Collected data:
******************************
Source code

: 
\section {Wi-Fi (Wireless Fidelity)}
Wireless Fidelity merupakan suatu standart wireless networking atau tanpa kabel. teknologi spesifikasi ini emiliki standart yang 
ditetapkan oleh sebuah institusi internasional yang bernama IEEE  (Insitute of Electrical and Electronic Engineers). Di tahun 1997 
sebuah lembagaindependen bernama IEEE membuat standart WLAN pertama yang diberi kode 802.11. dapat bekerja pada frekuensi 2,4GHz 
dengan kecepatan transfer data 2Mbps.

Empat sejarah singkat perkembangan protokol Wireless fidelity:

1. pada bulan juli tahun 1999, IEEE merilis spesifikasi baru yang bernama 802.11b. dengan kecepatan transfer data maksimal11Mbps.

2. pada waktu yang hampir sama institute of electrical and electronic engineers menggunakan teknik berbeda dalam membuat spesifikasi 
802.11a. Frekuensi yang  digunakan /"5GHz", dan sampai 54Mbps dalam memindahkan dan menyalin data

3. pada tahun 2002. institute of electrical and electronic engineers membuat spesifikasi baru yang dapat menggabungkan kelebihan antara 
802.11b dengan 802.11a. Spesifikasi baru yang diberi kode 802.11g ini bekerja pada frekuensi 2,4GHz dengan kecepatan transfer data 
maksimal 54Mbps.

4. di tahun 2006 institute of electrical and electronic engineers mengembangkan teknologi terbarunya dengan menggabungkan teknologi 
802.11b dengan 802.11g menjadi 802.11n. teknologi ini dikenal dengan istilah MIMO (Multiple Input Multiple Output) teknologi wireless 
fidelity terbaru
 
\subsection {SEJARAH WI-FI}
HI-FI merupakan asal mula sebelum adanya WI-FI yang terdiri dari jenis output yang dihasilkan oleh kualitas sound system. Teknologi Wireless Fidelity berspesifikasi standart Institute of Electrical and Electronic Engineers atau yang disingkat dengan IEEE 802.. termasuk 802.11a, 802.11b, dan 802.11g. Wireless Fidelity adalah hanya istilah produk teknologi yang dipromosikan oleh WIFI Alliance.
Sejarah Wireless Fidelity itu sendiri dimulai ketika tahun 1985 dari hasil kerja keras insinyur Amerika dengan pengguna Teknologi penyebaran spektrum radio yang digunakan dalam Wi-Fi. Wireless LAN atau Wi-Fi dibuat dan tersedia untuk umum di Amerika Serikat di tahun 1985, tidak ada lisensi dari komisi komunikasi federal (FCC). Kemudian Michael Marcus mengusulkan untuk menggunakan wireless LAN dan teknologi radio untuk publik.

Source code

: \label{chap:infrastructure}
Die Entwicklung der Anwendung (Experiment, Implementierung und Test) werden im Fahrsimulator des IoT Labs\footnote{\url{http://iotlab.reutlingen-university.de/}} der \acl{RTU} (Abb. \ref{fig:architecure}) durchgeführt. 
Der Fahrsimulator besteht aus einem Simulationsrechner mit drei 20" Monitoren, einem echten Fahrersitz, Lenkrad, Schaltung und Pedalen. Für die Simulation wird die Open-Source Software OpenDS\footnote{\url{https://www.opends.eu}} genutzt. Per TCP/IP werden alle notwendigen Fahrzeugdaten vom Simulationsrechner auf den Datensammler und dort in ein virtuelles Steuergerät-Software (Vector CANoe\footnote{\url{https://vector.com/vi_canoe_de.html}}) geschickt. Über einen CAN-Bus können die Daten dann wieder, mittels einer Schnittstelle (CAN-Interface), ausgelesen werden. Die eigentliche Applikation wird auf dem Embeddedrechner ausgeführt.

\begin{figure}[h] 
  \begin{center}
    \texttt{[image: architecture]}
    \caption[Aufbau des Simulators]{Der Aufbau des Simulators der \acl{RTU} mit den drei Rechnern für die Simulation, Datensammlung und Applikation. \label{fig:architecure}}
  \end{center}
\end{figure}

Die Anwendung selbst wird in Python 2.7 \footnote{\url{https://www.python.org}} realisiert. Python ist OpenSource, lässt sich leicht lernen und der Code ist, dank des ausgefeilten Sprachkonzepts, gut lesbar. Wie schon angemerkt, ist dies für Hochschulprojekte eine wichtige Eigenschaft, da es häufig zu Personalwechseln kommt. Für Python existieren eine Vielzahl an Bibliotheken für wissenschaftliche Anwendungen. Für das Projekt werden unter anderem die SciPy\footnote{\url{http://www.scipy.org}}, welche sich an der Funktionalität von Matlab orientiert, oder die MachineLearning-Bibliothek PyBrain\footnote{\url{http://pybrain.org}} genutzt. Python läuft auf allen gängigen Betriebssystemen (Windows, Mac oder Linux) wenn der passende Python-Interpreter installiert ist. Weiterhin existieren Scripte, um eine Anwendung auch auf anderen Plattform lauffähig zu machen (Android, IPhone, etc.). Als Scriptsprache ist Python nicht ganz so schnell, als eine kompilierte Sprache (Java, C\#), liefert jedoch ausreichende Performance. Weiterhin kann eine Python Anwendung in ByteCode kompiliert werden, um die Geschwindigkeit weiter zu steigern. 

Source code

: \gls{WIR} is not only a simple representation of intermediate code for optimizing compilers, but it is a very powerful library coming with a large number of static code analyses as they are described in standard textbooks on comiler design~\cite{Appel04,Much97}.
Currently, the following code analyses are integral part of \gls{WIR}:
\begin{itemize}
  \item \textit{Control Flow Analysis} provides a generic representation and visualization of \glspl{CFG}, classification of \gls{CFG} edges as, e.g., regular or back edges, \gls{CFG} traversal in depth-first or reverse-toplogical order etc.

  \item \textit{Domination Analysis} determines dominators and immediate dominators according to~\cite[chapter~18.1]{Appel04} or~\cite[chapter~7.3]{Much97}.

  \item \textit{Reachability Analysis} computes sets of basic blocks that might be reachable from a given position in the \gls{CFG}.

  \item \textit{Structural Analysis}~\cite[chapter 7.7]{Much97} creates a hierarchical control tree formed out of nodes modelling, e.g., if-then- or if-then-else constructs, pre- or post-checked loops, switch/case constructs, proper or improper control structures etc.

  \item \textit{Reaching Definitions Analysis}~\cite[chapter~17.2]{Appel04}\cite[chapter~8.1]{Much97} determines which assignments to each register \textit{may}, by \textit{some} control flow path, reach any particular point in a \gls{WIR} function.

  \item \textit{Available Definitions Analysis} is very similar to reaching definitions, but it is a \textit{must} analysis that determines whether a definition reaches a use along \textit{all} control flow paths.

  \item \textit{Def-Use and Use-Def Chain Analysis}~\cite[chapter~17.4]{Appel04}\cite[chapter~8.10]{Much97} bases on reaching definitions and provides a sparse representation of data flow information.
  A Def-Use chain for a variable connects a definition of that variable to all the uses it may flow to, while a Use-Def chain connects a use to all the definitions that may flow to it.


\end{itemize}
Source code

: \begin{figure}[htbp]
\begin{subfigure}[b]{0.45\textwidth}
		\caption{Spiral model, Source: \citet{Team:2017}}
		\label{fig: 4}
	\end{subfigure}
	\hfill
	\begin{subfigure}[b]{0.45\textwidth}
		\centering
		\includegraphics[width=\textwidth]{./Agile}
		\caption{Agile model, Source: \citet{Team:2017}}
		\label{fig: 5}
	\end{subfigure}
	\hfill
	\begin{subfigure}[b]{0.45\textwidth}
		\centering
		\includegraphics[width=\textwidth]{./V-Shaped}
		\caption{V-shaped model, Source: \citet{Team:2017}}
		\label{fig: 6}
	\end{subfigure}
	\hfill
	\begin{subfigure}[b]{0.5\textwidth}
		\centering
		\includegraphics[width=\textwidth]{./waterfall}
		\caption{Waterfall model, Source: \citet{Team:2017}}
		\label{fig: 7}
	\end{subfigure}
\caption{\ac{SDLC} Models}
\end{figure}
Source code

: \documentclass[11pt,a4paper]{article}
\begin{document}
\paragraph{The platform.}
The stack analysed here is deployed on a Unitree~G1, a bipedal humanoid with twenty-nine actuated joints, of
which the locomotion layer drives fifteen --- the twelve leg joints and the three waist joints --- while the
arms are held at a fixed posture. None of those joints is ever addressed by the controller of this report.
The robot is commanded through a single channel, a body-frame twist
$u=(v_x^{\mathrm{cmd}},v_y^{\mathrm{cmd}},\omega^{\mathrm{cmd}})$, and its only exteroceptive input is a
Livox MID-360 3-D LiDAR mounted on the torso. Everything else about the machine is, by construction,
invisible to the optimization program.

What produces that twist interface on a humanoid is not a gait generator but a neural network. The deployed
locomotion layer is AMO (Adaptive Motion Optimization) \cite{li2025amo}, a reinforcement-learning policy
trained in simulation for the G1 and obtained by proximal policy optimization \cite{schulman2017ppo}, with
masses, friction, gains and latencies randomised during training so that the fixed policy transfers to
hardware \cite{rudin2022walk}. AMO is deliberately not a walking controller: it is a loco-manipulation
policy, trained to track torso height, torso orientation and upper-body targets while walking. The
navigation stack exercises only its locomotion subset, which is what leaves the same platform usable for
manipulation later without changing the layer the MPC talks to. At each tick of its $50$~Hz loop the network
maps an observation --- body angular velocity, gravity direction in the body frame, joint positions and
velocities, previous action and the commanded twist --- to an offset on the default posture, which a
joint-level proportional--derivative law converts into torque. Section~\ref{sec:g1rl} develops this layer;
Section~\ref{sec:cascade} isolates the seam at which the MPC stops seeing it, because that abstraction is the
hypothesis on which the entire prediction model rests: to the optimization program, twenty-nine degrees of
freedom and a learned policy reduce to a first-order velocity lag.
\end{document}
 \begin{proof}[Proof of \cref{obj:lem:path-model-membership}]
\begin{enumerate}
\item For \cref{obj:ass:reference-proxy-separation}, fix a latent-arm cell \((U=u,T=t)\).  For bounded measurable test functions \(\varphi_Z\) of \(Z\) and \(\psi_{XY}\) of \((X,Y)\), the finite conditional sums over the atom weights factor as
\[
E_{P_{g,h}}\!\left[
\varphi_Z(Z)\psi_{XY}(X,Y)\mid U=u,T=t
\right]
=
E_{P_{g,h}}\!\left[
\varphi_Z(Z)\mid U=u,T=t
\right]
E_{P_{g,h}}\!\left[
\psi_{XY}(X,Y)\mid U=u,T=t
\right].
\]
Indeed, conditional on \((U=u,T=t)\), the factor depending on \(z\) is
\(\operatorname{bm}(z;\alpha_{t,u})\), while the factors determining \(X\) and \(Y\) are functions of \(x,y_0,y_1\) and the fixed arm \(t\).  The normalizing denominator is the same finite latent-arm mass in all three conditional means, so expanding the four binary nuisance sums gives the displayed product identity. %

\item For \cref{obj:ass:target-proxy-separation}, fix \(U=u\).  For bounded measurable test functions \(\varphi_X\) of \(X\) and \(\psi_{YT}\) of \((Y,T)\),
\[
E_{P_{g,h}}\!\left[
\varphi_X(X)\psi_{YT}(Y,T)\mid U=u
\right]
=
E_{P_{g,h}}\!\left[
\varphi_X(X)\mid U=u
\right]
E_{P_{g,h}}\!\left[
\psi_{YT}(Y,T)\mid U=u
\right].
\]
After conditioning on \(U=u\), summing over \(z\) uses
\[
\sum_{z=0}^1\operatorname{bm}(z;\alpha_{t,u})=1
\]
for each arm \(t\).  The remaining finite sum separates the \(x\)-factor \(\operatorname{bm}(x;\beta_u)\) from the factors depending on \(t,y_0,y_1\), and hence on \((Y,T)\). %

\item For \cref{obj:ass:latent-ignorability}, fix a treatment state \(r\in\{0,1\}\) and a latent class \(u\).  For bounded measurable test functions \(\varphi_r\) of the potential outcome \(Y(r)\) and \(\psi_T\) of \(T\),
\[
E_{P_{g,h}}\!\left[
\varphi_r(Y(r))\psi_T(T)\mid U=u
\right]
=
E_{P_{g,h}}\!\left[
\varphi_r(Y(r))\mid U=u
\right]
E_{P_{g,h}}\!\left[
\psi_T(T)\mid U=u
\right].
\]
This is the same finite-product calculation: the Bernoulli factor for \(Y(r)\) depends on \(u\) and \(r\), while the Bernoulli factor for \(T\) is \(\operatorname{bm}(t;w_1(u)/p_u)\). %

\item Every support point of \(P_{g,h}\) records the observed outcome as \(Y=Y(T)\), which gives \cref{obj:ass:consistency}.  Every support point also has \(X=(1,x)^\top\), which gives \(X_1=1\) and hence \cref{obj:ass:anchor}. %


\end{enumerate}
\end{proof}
******************************
What is expected
Beginning at the line with "Currently, the following" and stopping after the line with "determines dominators and", please write out every line of the data above exactly and nothing else.

Your response
Currently, the following code analyses are integral part of \gls{WIR}:
\begin{itemize}
  \item \textit{Control Flow Analysis} provides a generic representation and visualization of \glspl{CFG}, classification of \gls{CFG} edges as, e.g., regular or back edges, \gls{CFG} traversal in depth-first or reverse-toplogical order etc.

  \item \textit{Domination Analysis} determines dominators and immediate dominators according to~\cite[chapter~18.1]{Appel04} or~\cite[chapter~7.3]{Much97}.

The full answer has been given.